Please tally how many lines in the entries below include the word "youtube", giving only the number.

EXTRACTED MATERIAL:
Segment Open
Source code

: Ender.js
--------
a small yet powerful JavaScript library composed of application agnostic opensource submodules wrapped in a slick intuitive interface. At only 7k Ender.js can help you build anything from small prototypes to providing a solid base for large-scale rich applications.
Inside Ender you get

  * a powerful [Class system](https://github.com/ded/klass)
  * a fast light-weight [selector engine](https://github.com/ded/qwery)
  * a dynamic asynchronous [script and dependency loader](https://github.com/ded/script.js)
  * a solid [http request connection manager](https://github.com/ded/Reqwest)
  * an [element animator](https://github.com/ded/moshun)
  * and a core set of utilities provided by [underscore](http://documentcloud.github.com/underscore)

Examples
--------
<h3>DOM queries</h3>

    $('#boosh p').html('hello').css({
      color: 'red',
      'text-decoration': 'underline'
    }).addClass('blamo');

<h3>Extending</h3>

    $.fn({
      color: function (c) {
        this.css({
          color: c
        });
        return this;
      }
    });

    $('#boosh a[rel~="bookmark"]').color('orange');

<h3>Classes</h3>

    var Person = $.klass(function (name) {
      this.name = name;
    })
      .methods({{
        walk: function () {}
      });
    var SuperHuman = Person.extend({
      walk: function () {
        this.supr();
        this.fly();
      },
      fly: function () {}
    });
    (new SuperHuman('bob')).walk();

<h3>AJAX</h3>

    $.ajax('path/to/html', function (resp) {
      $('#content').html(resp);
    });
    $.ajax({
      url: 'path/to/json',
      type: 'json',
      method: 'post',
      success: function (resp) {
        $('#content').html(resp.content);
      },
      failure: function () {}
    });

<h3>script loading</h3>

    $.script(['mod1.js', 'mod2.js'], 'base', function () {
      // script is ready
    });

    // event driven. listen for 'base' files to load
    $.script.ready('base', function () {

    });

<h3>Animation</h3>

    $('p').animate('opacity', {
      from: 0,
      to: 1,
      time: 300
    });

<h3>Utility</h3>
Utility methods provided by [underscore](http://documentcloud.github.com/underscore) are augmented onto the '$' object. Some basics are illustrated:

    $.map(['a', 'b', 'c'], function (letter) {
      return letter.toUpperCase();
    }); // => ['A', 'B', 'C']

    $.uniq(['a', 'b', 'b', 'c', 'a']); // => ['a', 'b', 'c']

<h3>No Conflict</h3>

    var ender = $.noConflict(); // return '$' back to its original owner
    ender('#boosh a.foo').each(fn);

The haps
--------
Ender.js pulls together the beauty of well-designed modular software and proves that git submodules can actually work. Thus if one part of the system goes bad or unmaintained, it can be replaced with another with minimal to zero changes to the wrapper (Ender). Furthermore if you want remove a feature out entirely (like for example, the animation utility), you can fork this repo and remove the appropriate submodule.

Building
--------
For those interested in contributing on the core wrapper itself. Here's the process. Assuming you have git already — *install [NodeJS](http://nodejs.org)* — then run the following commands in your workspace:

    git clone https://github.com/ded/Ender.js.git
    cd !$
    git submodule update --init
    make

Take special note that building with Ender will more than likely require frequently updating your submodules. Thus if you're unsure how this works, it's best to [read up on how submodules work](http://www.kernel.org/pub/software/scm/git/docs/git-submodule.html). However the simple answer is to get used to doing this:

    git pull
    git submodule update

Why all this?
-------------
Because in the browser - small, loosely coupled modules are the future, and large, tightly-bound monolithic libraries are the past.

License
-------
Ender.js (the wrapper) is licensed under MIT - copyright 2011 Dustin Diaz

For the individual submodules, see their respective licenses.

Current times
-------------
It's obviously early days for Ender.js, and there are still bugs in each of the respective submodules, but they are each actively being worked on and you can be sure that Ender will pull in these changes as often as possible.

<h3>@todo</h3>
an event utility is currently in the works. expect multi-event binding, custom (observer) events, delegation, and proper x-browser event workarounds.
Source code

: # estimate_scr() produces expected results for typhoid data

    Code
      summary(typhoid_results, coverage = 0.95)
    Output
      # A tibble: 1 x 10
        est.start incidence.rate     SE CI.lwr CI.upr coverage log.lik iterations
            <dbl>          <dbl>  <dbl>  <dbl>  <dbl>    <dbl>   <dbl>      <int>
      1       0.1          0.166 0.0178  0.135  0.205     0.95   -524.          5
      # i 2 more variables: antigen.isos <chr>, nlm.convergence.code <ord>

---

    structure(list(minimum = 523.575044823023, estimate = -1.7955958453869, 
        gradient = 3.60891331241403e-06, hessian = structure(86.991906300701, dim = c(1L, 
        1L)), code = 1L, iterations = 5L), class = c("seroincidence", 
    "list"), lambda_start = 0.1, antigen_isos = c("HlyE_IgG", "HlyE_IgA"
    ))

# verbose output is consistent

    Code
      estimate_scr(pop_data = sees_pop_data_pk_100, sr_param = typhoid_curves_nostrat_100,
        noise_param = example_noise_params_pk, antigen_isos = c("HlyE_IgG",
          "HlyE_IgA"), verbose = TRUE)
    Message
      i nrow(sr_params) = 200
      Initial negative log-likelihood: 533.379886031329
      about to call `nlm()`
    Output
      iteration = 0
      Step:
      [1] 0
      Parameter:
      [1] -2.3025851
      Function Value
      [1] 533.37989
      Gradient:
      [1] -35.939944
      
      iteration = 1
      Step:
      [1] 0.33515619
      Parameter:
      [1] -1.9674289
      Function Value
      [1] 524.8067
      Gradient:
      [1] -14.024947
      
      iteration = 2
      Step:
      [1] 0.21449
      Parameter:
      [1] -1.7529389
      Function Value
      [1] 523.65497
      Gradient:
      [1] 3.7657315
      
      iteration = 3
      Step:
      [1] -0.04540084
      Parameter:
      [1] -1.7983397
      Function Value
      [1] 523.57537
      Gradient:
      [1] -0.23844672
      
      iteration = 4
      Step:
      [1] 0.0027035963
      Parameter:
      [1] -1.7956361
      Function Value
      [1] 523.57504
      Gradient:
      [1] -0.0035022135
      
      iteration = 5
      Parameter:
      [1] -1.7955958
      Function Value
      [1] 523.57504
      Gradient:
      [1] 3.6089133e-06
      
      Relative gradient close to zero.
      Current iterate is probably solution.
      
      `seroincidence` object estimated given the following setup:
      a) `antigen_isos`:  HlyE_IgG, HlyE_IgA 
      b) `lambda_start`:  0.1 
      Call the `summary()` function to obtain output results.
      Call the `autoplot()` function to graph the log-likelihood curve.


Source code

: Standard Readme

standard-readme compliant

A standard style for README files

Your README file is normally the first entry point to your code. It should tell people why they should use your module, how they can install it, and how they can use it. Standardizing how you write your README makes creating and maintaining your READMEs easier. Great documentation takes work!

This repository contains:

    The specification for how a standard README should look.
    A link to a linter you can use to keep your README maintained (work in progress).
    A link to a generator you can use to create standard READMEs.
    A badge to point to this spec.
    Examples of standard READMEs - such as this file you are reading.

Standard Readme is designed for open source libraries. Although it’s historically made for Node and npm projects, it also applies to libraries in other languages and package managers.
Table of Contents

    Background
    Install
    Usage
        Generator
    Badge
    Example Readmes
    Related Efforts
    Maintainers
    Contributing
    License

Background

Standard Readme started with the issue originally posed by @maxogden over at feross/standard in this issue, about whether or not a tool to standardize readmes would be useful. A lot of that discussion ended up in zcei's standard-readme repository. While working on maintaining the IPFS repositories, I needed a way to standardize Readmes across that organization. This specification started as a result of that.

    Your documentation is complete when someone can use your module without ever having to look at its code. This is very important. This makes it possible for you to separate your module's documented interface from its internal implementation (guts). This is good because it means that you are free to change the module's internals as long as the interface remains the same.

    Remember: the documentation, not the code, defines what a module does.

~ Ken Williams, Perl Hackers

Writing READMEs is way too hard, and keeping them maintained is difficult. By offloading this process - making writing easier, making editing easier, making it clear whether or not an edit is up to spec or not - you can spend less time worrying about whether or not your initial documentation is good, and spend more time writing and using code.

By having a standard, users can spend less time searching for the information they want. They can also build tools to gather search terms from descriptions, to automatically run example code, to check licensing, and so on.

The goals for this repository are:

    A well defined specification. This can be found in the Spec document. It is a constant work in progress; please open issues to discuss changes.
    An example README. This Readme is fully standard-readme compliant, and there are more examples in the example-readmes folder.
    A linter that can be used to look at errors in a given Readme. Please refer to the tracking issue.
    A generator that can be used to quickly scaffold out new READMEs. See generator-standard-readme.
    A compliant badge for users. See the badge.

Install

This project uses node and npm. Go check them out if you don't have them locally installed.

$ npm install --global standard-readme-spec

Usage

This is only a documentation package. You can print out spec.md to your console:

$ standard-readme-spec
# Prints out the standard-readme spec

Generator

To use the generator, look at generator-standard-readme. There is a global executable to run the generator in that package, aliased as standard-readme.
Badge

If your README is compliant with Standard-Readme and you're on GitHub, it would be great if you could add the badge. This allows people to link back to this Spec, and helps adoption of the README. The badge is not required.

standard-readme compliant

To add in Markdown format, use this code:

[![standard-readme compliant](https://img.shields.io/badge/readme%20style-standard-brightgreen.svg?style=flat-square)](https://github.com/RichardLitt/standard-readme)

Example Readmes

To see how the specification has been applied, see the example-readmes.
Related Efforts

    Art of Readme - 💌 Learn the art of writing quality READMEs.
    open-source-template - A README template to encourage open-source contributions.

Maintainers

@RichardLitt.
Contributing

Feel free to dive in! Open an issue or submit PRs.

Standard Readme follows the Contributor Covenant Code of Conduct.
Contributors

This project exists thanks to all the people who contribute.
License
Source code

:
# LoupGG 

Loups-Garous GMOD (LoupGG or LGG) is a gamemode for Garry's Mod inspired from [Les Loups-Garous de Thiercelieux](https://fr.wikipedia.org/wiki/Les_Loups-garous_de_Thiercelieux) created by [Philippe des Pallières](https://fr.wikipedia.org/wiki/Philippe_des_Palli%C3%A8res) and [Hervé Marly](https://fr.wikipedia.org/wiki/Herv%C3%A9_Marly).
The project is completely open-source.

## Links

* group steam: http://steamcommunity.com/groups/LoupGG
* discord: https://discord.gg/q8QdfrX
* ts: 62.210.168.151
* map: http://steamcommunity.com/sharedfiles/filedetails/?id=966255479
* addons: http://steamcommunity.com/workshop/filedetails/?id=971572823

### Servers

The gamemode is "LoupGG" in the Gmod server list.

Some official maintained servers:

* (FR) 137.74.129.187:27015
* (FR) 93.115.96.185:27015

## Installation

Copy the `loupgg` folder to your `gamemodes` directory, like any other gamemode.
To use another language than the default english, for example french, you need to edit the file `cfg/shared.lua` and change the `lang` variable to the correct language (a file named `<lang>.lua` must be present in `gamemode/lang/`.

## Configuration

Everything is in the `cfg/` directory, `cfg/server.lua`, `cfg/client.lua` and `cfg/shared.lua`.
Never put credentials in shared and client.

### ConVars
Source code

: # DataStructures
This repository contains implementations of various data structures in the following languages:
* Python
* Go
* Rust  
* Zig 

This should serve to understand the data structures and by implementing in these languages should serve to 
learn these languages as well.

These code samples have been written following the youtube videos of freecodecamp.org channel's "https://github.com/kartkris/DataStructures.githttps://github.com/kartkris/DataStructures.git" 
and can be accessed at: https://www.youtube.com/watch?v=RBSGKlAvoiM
Segment Closed
ANSWER TO THIS TASK:
2